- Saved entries

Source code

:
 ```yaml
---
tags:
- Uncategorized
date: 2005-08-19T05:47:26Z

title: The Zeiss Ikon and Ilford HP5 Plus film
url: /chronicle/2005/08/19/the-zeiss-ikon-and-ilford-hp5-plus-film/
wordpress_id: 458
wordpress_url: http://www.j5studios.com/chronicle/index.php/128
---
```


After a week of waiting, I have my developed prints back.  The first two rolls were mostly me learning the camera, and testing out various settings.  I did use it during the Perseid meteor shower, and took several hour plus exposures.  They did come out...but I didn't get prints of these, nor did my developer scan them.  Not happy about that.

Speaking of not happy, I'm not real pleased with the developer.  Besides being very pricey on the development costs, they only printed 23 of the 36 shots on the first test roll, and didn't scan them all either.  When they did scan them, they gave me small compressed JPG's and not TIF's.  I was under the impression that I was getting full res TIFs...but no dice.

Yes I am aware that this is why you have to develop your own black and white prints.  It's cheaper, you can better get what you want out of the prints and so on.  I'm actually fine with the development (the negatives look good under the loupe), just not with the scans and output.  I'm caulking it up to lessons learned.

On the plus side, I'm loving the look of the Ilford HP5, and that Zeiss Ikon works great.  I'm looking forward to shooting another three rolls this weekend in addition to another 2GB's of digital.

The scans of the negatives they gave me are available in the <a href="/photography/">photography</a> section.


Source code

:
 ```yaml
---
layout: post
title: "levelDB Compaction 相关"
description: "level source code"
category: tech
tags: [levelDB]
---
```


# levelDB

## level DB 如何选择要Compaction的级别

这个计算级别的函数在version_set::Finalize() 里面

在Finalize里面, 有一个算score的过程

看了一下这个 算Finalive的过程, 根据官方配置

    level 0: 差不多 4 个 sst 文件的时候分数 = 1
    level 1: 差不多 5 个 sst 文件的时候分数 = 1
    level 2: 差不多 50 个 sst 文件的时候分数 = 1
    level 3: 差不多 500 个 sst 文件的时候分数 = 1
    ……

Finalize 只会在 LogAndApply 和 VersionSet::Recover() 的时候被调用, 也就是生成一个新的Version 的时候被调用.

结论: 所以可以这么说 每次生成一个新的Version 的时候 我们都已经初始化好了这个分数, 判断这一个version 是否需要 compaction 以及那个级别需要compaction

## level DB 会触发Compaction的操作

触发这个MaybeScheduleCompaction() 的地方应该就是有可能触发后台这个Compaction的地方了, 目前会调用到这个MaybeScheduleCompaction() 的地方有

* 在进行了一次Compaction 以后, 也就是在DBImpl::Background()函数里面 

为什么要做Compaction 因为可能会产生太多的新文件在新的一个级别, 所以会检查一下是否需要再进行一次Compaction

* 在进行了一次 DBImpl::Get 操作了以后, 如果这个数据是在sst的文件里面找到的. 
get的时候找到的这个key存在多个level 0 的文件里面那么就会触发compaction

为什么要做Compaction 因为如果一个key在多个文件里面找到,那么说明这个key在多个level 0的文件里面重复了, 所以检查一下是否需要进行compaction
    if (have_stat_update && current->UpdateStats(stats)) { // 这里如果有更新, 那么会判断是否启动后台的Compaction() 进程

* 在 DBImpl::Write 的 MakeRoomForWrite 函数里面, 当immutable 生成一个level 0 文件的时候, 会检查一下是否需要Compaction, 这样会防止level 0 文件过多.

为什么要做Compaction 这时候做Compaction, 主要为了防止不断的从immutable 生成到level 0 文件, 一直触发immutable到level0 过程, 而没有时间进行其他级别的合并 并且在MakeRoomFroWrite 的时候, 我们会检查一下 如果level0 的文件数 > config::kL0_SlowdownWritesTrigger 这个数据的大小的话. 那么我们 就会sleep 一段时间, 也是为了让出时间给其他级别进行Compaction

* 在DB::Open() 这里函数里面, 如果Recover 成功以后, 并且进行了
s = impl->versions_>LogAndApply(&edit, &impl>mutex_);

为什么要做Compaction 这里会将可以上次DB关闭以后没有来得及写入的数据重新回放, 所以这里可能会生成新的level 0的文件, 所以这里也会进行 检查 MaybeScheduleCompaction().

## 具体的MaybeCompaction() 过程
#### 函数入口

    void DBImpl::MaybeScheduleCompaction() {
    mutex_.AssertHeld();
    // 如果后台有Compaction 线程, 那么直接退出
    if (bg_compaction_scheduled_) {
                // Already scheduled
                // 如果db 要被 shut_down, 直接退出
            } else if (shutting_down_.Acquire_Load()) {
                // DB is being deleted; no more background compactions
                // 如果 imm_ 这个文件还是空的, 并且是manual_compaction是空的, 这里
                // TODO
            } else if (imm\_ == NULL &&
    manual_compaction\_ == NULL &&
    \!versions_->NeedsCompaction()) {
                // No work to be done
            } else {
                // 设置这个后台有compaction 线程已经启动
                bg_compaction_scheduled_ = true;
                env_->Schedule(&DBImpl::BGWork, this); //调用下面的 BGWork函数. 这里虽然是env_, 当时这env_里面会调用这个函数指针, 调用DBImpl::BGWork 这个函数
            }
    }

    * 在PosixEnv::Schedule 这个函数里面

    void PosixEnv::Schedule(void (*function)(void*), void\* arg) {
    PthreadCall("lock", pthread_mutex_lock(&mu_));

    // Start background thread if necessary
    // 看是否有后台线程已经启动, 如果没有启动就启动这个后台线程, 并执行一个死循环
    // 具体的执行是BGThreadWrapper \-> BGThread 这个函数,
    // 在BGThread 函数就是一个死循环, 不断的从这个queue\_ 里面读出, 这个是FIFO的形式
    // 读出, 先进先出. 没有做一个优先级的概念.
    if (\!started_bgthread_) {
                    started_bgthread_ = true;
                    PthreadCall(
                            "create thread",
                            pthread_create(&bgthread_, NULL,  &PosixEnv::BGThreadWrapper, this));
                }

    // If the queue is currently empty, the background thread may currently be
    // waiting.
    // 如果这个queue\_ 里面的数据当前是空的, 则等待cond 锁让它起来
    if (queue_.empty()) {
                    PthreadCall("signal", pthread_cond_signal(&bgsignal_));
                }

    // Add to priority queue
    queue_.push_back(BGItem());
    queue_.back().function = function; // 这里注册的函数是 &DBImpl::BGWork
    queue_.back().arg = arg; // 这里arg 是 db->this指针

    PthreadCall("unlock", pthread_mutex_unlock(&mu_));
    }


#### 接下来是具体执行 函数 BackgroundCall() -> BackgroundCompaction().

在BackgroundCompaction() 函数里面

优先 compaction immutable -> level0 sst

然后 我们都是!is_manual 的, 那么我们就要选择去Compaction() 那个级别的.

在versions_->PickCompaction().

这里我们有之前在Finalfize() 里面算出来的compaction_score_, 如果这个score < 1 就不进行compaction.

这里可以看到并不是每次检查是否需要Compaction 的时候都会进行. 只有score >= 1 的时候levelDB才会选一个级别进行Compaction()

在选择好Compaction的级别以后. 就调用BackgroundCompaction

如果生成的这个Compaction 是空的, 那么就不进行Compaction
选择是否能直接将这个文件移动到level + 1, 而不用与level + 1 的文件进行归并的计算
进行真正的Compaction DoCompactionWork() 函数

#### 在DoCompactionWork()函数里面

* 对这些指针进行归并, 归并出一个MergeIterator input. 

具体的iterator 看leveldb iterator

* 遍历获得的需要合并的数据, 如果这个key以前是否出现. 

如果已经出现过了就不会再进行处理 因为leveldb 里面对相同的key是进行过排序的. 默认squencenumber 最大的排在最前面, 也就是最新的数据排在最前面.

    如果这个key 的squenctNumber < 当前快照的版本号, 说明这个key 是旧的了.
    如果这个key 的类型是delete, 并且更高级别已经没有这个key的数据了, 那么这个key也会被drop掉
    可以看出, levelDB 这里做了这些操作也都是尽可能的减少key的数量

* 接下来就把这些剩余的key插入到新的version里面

- Assignment
Where a line in the records above contains the string "else", return that line.

- Response box
            } else if (shutting_down_.Acquire_Load()) {
            } else if (imm\_ == NULL &&
            } else {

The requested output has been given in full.